Teen's canola-oil car yields 'celebrity,' honors
July 18, 2000
STRYKER - Nick Oberlin's adventures in science continue to move along, just like his car that keeps running on vegetable oil.
Nick Oberlin, 17, has been giving speeches to groups and continues to test his alternative fuel.
(Toledo Blade photo)
Young Oberlin, 17, has been thrust into the spotlight by his high school science project. The project: making automobile motor fuel from used cooking oil.
The cost to make the fuel is 32 cents a gallon, which sounds very good compared to today's gasoline prices.
He proved the concept could be reality by producing fuel from old canola oil to run his own car.
After winning top honors in several local, regional, and state science fairs, young Oberlin qualified for the Olympics of all science competitions, the International Science and Engineering Fair, held this year in Detroit.
He did not win one of the top prizes there, but the high school sophomore's work attracted the attention of interested scholars and visitors.
He has been invited to display his project and speak at the University of Istanbul, Turkey. And he has been in contact with officials of General Motors Corp. and Volks|wagen.
Young Oberlin and his cooking-oil car have been mentioned on radio news show and have been featured in newspaper and magazine articles.
''Celebrity?

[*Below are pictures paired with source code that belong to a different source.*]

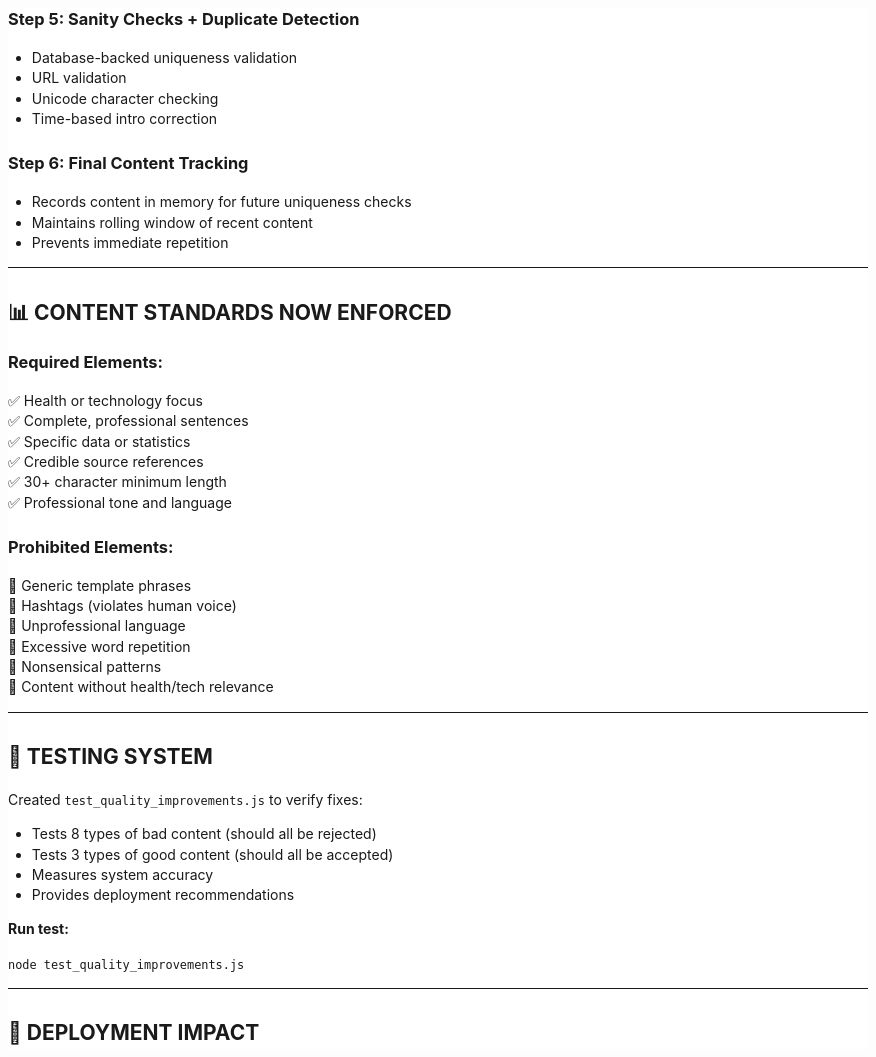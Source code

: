 ### **Step 5: Sanity Checks + Duplicate Detection**
- Database-backed uniqueness validation
- URL validation
- Unicode character checking
- Time-based intro correction

### **Step 6: Final Content Tracking**
- Records content in memory for future uniqueness checks
- Maintains rolling window of recent content
- Prevents immediate repetition

---

## 📊 **CONTENT STANDARDS NOW ENFORCED**

### **Required Elements:**
✅ Health or technology focus  
✅ Complete, professional sentences  
✅ Specific data or statistics  
✅ Credible source references  
✅ 30+ character minimum length  
✅ Professional tone and language  

### **Prohibited Elements:**
🚫 Generic template phrases  
🚫 Hashtags (violates human voice)  
🚫 Unprofessional language  
🚫 Excessive word repetition  
🚫 Nonsensical patterns  
🚫 Content without health/tech relevance  

---

## 🧪 **TESTING SYSTEM**

Created `test_quality_improvements.js` to verify fixes:
- Tests 8 types of bad content (should all be rejected)
- Tests 3 types of good content (should all be accepted)
- Measures system accuracy
- Provides deployment recommendations

**Run test:**
```bash
node test_quality_improvements.js
```

---

## 🚀 **DEPLOYMENT IMPACT**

Well, a little bit,'' he said. ''I walk down the street and people have said, 'Hey, you the kid with the car that runs on salad oil?'¦''
He has given speeches in northwest Ohio, most recently to the Bryan Kiwanis Club.
''He should be a celebrity,'' said Steve Rinell, a Kiwanian. ''Nick deserves a lot of credit for engineering something like that.
"You hear a lot of bad things that kids do, or that they aren't doing, and here's kid doing something truly useful,'' Mr. Rinell said.
The student's talk to the Kiwanians led to a restaurant owner offering to give him used canola oil, which the eatery owner now pays to have hauled away.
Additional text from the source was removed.